Source records
▼
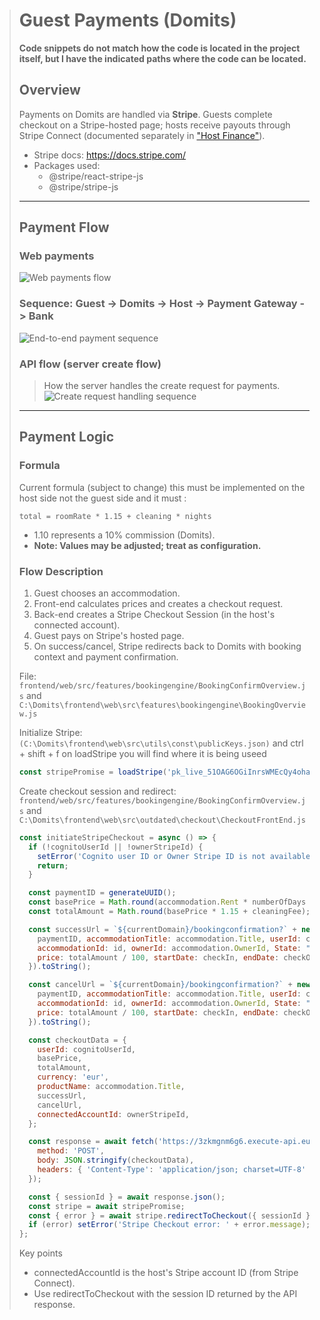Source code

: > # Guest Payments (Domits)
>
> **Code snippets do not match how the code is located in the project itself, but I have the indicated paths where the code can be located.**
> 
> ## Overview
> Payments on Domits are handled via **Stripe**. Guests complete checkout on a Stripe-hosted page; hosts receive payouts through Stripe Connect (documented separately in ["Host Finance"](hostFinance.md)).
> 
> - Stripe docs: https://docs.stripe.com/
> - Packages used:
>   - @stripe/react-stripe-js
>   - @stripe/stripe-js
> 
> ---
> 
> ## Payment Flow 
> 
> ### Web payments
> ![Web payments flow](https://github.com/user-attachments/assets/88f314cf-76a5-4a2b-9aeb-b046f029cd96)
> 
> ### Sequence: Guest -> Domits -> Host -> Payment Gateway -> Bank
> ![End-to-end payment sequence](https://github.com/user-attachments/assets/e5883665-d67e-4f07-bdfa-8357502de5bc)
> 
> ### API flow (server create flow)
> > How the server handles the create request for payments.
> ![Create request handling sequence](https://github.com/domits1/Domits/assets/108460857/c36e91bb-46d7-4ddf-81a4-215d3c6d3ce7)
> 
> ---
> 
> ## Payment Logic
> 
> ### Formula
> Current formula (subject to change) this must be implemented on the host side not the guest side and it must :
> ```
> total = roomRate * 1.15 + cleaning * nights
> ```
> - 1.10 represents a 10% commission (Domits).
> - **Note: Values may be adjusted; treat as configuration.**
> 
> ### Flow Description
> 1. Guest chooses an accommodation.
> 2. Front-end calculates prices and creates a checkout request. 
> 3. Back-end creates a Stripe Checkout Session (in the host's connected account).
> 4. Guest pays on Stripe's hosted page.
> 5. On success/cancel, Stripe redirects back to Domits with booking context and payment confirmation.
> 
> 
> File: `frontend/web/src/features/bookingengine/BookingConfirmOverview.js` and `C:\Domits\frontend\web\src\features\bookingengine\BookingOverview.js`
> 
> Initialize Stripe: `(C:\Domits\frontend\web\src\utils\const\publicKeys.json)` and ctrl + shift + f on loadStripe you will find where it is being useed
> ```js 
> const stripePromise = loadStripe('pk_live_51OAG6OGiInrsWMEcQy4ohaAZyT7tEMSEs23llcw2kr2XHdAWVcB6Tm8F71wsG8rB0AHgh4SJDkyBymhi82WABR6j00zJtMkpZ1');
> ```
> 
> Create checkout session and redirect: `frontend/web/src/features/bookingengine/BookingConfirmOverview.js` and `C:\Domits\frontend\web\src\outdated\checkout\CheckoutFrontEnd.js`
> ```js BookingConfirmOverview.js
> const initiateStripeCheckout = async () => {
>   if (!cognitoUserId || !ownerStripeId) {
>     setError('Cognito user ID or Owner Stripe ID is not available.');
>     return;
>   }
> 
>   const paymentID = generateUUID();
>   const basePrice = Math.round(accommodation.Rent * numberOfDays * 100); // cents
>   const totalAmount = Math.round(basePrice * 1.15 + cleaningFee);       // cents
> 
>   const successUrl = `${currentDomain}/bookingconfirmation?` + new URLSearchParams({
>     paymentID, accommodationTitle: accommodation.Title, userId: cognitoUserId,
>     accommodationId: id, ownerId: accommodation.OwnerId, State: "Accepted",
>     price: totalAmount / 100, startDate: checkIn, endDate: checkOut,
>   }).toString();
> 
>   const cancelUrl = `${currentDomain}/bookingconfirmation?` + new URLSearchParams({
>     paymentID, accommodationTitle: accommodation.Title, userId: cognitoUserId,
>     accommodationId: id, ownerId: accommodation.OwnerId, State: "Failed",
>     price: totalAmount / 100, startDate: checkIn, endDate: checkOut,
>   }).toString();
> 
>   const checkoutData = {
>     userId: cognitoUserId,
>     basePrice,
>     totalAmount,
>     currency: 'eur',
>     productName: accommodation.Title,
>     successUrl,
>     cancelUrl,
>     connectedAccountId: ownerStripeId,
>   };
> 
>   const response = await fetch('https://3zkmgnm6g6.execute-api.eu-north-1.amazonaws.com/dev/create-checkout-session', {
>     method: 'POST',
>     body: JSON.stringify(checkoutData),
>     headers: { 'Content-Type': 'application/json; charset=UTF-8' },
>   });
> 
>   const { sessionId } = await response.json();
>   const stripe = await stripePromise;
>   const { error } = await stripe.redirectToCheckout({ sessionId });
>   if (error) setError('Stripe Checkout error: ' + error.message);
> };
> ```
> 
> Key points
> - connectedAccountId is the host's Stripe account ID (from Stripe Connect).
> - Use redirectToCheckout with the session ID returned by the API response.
▲
▼
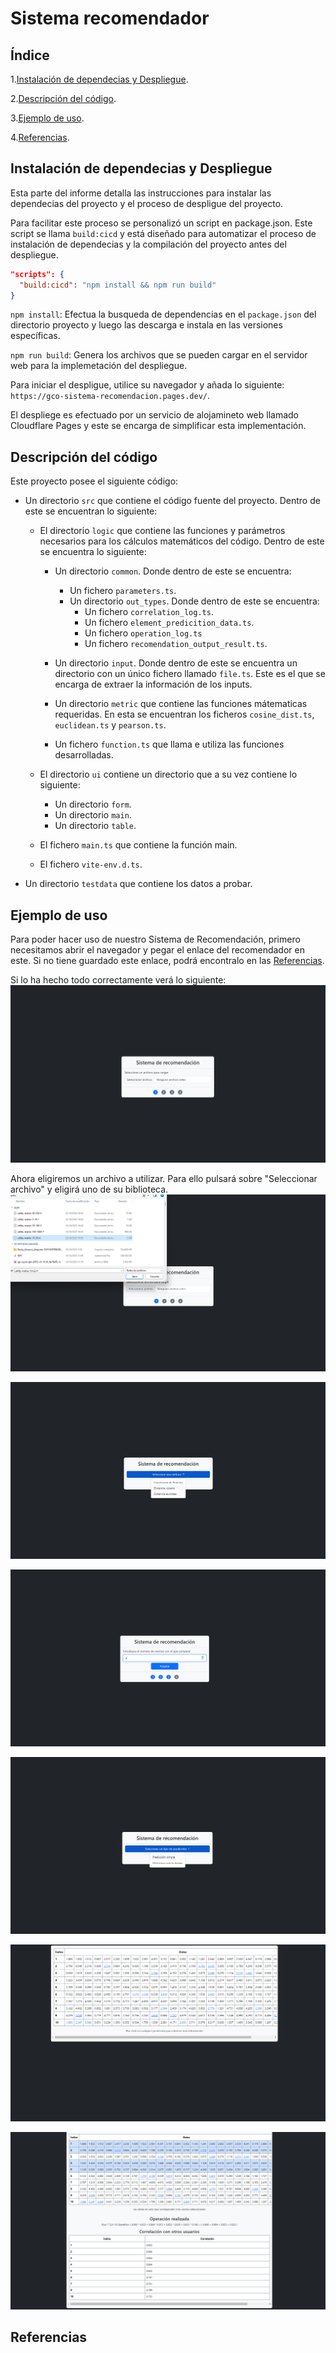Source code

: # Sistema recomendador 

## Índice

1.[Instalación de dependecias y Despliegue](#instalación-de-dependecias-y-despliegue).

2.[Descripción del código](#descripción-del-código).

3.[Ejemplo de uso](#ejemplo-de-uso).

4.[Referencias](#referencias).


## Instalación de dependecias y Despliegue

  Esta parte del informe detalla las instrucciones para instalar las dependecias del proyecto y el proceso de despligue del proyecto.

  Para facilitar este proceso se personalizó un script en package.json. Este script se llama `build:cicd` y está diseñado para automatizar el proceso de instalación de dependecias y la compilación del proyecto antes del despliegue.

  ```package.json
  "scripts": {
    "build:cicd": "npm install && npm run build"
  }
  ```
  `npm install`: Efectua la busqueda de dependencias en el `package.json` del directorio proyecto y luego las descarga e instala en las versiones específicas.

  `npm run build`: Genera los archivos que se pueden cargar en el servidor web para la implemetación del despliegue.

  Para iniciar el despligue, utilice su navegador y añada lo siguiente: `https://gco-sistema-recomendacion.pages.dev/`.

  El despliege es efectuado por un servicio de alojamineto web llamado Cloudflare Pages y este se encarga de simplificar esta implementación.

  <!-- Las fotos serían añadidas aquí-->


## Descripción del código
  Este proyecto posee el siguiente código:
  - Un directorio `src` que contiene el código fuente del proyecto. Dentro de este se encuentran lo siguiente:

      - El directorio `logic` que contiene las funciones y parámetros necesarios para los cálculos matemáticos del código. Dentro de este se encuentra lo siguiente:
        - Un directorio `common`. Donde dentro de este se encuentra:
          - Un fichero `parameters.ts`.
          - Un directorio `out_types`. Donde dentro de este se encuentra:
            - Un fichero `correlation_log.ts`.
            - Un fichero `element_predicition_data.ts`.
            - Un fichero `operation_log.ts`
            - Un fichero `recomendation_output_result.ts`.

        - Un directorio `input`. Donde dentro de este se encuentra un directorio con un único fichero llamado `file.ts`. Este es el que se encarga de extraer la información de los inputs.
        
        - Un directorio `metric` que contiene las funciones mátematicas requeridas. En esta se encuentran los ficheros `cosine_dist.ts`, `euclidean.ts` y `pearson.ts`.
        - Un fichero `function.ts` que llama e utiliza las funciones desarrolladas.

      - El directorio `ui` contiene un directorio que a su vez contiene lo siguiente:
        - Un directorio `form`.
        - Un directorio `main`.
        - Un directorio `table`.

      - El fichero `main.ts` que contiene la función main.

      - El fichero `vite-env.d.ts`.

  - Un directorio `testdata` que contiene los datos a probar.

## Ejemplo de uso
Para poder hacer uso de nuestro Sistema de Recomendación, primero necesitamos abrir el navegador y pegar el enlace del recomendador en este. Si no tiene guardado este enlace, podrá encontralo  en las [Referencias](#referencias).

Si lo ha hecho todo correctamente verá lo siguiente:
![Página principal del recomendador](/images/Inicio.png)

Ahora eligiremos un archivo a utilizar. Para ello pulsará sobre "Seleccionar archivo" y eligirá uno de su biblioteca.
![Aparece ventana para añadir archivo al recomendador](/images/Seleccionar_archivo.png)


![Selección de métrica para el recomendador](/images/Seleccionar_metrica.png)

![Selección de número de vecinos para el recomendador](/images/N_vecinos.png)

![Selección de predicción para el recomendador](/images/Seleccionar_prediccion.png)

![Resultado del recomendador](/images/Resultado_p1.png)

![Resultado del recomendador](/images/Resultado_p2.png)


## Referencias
▲
# [Task details]
Search the data above for "dependecias" and copy every line where it turns up.

# [Answer box]
1.[Instalación de dependecias y Despliegue](#instalación-de-dependecias-y-despliegue).
## Instalación de dependecias y Despliegue
  Esta parte del informe detalla las instrucciones para instalar las dependecias del proyecto y el proceso de despligue del proyecto.
  Para facilitar este proceso se personalizó un script en package.json. Este script se llama `build:cicd` y está diseñado para automatizar el proceso de instalación de dependecias y la compilación del proyecto antes del despliegue.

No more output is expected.